### Work task
Check every line of the data for the string "Date" and copy the ones that have it.

:::

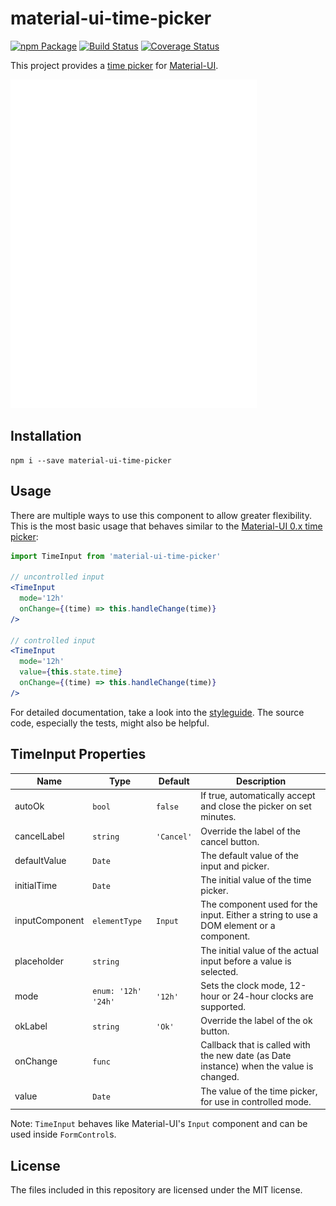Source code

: # material-ui-time-picker
[![npm Package](https://img.shields.io/npm/v/material-ui-time-picker.svg)](https://www.npmjs.com/package/material-ui-time-picker)
[![Build Status](https://travis-ci.org/TeamWertarbyte/material-ui-time-picker.svg?branch=master)](https://travis-ci.org/TeamWertarbyte/material-ui-time-picker)
[![Coverage Status](https://coveralls.io/repos/github/TeamWertarbyte/material-ui-time-picker/badge.svg?branch=master)](https://coveralls.io/github/TeamWertarbyte/material-ui-time-picker?branch=master)

This project provides a [time picker][time-picker-spec] for [Material-UI][material-ui].

![Demo](demo.gif)

## Installation
```
npm i --save material-ui-time-picker
```

## Usage
There are multiple ways to use this component to allow greater flexibility. This is the most basic usage that behaves similar to the [Material-UI 0.x time picker][legacy-time-picker]:

```jsx
import TimeInput from 'material-ui-time-picker'

// uncontrolled input
<TimeInput
  mode='12h'
  onChange={(time) => this.handleChange(time)}
/>

// controlled input
<TimeInput
  mode='12h'
  value={this.state.time}
  onChange={(time) => this.handleChange(time)}
/>
```

For detailed documentation, take a look into the [styleguide][]. The source code, especially the tests, might also be helpful.

## TimeInput Properties
|Name|Type|Default|Description|
|---|---|---|---|
|autoOk|`bool`|`false`|If true, automatically accept and close the picker on set minutes.|
|cancelLabel|`string`|`'Cancel'`|Override the label of the cancel button.|
|defaultValue|`Date`||The default value of the input and picker.|
|initialTime|`Date`||The initial value of the time picker.|
|inputComponent|`elementType`|`Input`|The component used for the input. Either a string to use a DOM element or a component.|
|placeholder|`string`||The initial value of the actual input before a value is selected.|
|mode|`enum: '12h' '24h'`|`'12h'`|Sets the clock mode, 12-hour or 24-hour clocks are supported.|
|okLabel|`string`|`'Ok'`|Override the label of the ok button.|
|onChange|`func`||Callback that is called with the new date (as Date instance) when the value is changed.|
|value|`Date`||The value of the time picker, for use in controlled mode.|

Note: `TimeInput` behaves like Material-UI's `Input` component and can be used inside `FormControl`s.

## License
The files included in this repository are licensed under the MIT license.

[time-picker-spec]: https://material.io/guidelines/components/pickers.html#pickers-time-pickers
[material-ui]: https://material-ui.com/
[legacy-time-picker]: http://v0.material-ui.com/#/components/time-picker
[styleguide]: https://teamwertarbyte.github.io/material-ui-time-picker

:::

### Written solution
|defaultValue|`Date`||The default value of the input and picker.|
|initialTime|`Date`||The initial value of the time picker.|
|onChange|`func`||Callback that is called with the new date (as Date instance) when the value is changed.|
|value|`Date`||The value of the time picker, for use in controlled mode.|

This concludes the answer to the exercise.